Sidebar 3: Measurements
I measured Pro-Ject's Pre Box S2 Digital with my Audio Precision SYS2722 system (see the January 2008 "As We See It"). I used both the Audio Precision's S/PDIF outputs and USB data sourced from my MacBook Pro running on battery power and playing WAV and AIFF test-tone files. Apple's USB Prober utility identified the Pro-Ject as "Pre Box S2 Digital" from "Pro-Ject," and confirmed that its USB port operated in the optimal isochronous asynchronous mode. Apple's AudioMIDI utility revealed that, via USB, the Pre Box S2 Digital accepted 32-bit integer data sampled at all rates up to 768kHz; its TosLink and coaxial S/PDIF inputs accepted PCM data sampled at up to 192kHz.
Pressing the Menu button revealed that the review sample was set to Distortion Compensate Disabled and the Audio Quality to User. I left these settings alone for the measurements and mostly used the Hybrid reconstruction filter, except where indicated. With the volume control set to its maximum, the output levels were 2.02V from the unbalanced jacks, 2V from the headphone output. The voltage varied very slightly according to which filter had been selected.

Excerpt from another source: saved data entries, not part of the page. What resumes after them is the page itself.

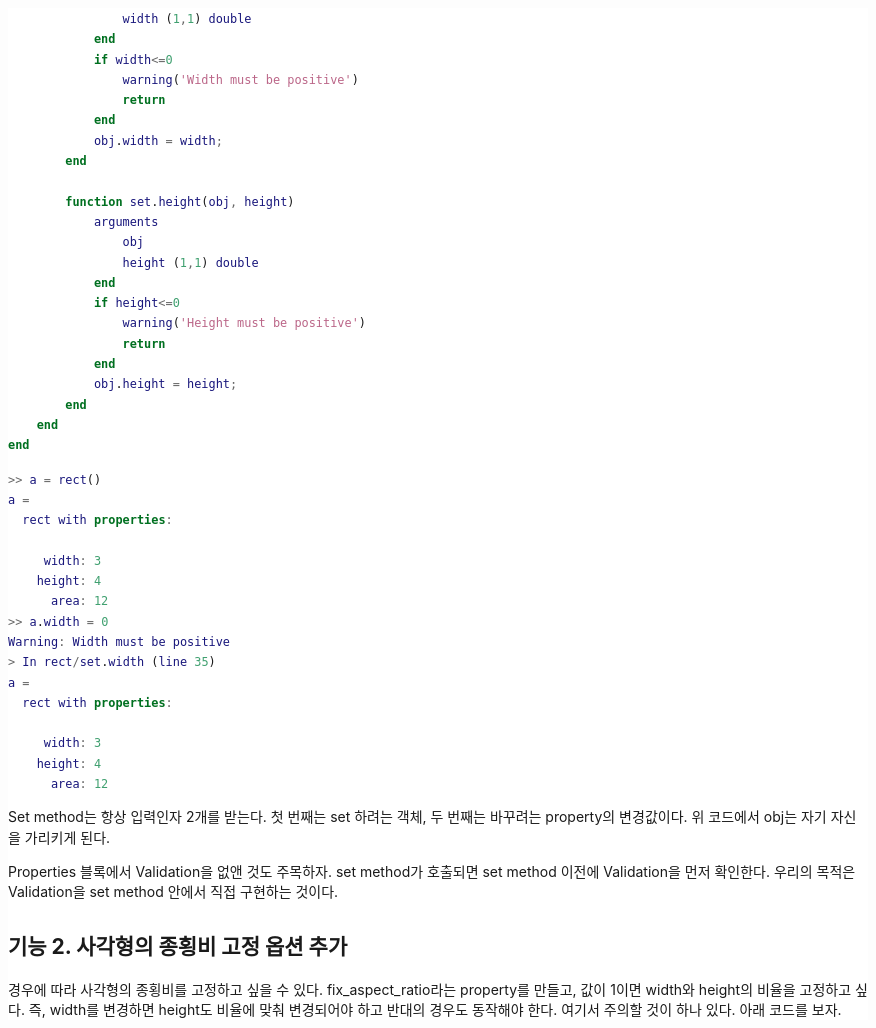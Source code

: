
 ```matlab
                width (1,1) double
            end
            if width<=0
                warning('Width must be positive')
                return
            end
            obj.width = width;
        end

        function set.height(obj, height)
            arguments
                obj
                height (1,1) double
            end
            if height<=0
                warning('Height must be positive')
                return
            end
            obj.height = height;
        end
    end
end
```

```matlab
>> a = rect()
a = 
  rect with properties:

     width: 3
    height: 4
      area: 12
>> a.width = 0
Warning: Width must be positive 
> In rect/set.width (line 35) 
a = 
  rect with properties:

     width: 3
    height: 4
      area: 12
```

Set method는 항상 입력인자 2개를 받는다. 첫 번째는 set 하려는 객체, 두 번째는 바꾸려는 property의 변경값이다. 위 코드에서 obj는 자기 자신을 가리키게 된다.

Properties 블록에서 Validation을 없앤 것도 주목하자. set method가 호출되면 set method 이전에 Validation을 먼저 확인한다. 우리의 목적은 Validation을 set method 안에서 직접 구현하는 것이다. 

## **기능 2. 사각형의 종횡비 고정 옵션 추가**

경우에 따라 사각형의 종횡비를 고정하고 싶을 수 있다. fix_aspect_ratio라는 property를 만들고, 값이 1이면 width와 height의 비율을 고정하고 싶다. 즉, width를 변경하면 height도 비율에 맞춰 변경되어야 하고 반대의 경우도 동작해야 한다. 여기서 주의할 것이 하나 있다. 아래 코드를 보자.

The maximum levels with the Optimal Transient and Linear Apodizing filters were 0.05dB higher than with the Hybrid filter. The output impedance was a very low 0.5 ohm from both outputs, both of which preserved absolute polarity (ie, were non-inverting).

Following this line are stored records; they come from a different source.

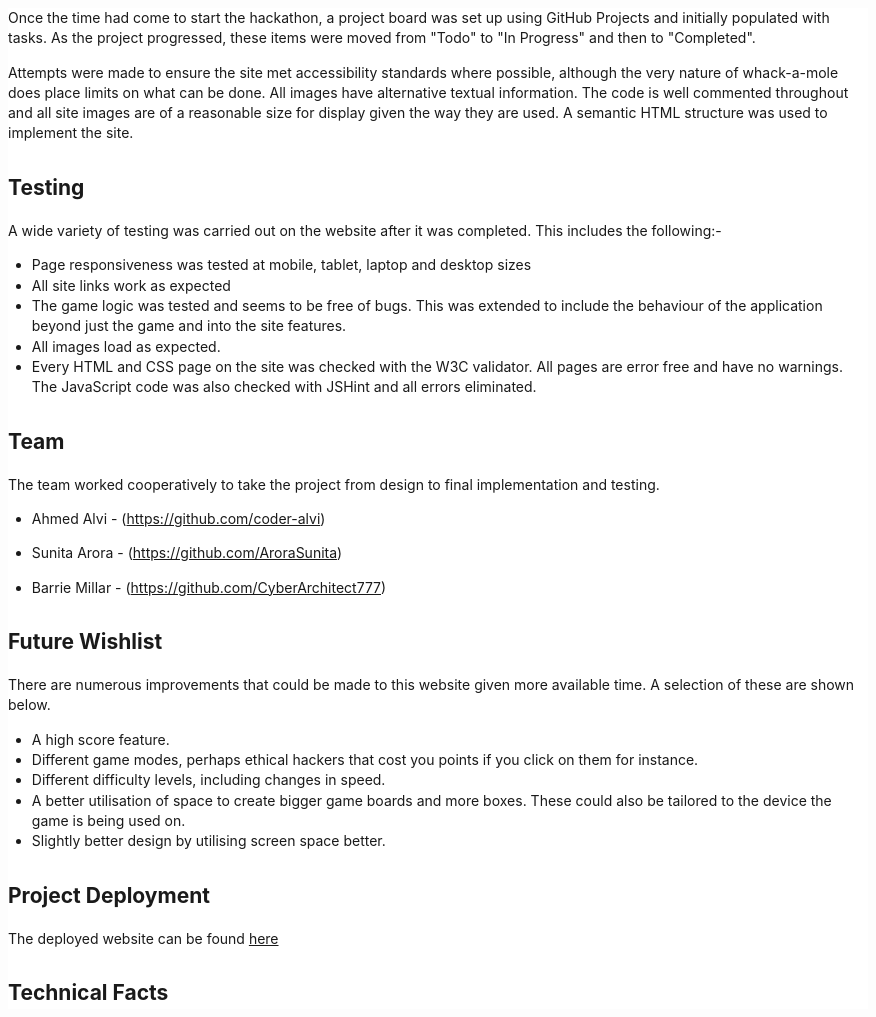 Once the time had come to start the hackathon, a project board was set up using GitHub Projects and initially populated with tasks. As the project progressed, these items were moved from "Todo" to "In Progress" and then to "Completed".

Attempts were made to ensure the site met accessibility standards where possible, although the very nature of whack-a-mole does place limits on what can be done. All images have alternative textual information. The code is well commented throughout and all site images are of a reasonable size for display given the way they are used. A semantic HTML structure was used to implement the site.

## Testing

A wide variety of testing was carried out on the website after it was completed. This includes the following:-

- Page responsiveness was tested at mobile, tablet, laptop and desktop sizes
- All site links work as expected
- The game logic was tested and seems to be free of bugs. This was extended to include the behaviour of the application beyond just the game and into the site features.
- All images load as expected.
- Every HTML and CSS page on the site was checked with the W3C validator. All pages are error free and have no warnings. The JavaScript code was also checked with JSHint and all errors eliminated.

## Team

The team worked cooperatively to take the project from design to final implementation and testing.

* Ahmed Alvi - (https://github.com/coder-alvi)

* Sunita Arora - (https://github.com/AroraSunita)

* Barrie Millar - (https://github.com/CyberArchitect777)

<a id="future"></a>
## Future Wishlist

There are numerous improvements that could be made to this website given more available time. A selection of these are shown below. 

* A high score feature.
* Different game modes, perhaps ethical hackers that cost you points if you click on them for instance.
* Different difficulty levels, including changes in speed. 
* A better utilisation of space to create bigger game boards and more boxes. These could also be tailored to the device the game is being used on.
* Slightly better design by utilising screen space better.

<a id="deployment"></a>
## Project Deployment

The deployed website can be found [here](https://cyberarchitect777.github.io/hackathon2-hackattack-game-project/)

<a id="technical"></a>
## Technical Facts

The Pro-Ject's impulse response depended on which of its reconstruction filters had been selected. With 44.1kHz data, the Brickwall, Fast Rolloff, and Linear Apodizing filters' impulse responses were all conventional linear-phase types, with time-symmetrical ringing (fig.1). Slow Rolloff is a much shorter linear-phase filter (fig.2), Minimum Phase Fast a minimum-phase filter with all of the ringing following the single high sample (fig.3), and Minimum Phase Slow a shorter minimum-phase filter (fig.4). The Optimal Transient filter had a perfect transient response (fig.5; the small amount of linear-phase ringing in this graph is due to the Audio Precision's A/D converter operating at a 200kHz sample rate). The Hybrid filter had some slight Nyquist-frequency ringing, with considerably more ringing after the single high sample than before (fig.6).
With white noise sampled at 44.1kHz, the ultrasonic rolloff again depended on the reconstruction filter and mostly fell into three categories. The Fast Rolloff and Minimum Phase Fast filters rolled off the output above 20kHz, reaching full stopband attenuation by 24kHz (fig.7, magenta and red traces), and the aliased image of a 19.1kHz tone at 0dBFS (cyan, blue) was suppressed by 94dB. The Slow Rolloff and Minimum Phase Slow filters had, as expected, the same slower ultrasonic rolloff (fig.8), with just 27dB attenuation of the image at 25kHz. The Hybrid, Linear Apodizing, and Brickwall filters behaved identically, with a null at the Nyquist frequency of 22.05kHz (fig.9). As is usual with a filter that offers perfect time-domain behavior, the Optimal Transient filter offered a very slow rolloff with just 3dB attenuation of the aliased image at 25kHz, and nulls at 44.1 and 88.2kHz (fig.10).
With a full-scale 50Hz tone, the second harmonic was the highest in level in the right channel (fig.16, red trace), at –94dB (0.002%), and the third harmonic the highest in level in the left channel (fig.16, blue), at –110dB (0.0003%). These low levels of harmonic distortion were maintained into the punishing 600 ohm load.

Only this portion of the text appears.